Entries taken from a collection
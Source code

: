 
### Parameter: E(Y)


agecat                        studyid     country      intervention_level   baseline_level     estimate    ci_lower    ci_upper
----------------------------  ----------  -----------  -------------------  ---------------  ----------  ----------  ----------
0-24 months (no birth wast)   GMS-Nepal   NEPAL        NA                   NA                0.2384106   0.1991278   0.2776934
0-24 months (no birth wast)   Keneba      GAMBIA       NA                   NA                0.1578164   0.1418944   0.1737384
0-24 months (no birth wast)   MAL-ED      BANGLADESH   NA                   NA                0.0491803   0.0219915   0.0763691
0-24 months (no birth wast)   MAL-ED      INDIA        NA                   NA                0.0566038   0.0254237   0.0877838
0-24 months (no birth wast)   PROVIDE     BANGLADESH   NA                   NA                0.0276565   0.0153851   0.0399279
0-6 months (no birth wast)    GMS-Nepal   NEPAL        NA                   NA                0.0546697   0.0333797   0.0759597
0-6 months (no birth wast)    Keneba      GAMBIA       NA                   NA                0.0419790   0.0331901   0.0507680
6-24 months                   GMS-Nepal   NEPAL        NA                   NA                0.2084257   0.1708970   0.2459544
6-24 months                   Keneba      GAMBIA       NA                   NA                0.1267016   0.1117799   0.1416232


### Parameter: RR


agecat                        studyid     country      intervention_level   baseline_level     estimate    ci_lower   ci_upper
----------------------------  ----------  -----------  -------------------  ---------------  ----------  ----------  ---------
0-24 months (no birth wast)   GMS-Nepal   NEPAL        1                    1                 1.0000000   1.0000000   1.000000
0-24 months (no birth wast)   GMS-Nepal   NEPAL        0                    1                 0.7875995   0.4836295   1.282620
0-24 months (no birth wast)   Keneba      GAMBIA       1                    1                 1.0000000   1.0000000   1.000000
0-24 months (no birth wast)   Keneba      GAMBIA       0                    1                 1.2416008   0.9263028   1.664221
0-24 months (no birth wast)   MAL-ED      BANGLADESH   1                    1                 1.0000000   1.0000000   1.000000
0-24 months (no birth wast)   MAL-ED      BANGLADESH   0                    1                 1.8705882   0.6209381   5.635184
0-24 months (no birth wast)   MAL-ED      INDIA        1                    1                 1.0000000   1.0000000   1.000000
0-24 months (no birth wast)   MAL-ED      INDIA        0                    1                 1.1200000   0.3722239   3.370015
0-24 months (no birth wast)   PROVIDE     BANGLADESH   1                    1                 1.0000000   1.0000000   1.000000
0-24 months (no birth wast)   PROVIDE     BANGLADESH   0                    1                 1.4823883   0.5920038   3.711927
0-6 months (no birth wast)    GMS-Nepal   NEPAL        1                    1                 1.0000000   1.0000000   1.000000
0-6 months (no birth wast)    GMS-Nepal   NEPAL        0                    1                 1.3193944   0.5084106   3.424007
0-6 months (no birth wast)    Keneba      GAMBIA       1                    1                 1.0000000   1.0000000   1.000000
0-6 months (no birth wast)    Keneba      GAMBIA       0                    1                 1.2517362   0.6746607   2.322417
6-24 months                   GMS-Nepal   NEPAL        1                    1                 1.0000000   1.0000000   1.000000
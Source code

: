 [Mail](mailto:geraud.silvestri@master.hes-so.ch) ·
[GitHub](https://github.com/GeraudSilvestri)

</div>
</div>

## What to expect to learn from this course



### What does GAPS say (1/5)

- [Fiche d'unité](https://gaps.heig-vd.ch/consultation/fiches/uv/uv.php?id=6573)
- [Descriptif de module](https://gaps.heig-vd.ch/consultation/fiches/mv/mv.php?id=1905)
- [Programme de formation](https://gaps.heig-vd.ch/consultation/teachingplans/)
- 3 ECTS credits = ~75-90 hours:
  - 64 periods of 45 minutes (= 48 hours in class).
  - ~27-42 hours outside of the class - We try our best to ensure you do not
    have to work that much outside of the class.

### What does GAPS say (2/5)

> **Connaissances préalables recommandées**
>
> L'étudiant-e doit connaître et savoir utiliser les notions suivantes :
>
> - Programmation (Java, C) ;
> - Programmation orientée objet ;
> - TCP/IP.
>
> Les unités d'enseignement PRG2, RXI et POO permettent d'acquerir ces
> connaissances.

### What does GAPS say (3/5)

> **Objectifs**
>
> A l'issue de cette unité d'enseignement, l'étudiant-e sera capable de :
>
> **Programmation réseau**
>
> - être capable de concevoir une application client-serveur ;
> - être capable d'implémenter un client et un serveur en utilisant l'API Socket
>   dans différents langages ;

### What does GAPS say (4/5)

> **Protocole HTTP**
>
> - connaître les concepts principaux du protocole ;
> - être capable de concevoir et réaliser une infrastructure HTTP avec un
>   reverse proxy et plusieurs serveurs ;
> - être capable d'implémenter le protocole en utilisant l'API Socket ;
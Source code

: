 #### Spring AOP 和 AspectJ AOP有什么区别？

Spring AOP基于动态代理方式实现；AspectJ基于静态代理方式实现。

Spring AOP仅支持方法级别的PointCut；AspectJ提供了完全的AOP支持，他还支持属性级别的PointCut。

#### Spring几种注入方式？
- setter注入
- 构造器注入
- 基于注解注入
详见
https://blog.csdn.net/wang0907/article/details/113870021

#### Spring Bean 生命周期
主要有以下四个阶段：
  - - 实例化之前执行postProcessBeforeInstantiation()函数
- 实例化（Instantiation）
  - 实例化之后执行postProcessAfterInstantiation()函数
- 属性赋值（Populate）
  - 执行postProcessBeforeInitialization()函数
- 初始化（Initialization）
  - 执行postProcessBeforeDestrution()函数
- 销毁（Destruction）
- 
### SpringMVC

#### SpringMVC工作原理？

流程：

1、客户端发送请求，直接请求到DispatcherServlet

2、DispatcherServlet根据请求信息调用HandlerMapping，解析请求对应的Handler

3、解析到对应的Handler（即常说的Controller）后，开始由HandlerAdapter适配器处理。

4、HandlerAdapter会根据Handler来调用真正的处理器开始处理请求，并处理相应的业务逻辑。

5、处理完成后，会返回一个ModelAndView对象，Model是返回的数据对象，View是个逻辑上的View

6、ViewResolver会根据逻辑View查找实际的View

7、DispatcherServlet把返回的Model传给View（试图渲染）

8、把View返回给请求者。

(Exercise instructions) For every line above in which the string "capable" appears, add one; please give the final count and nothing else.

(Output of the exercise) 5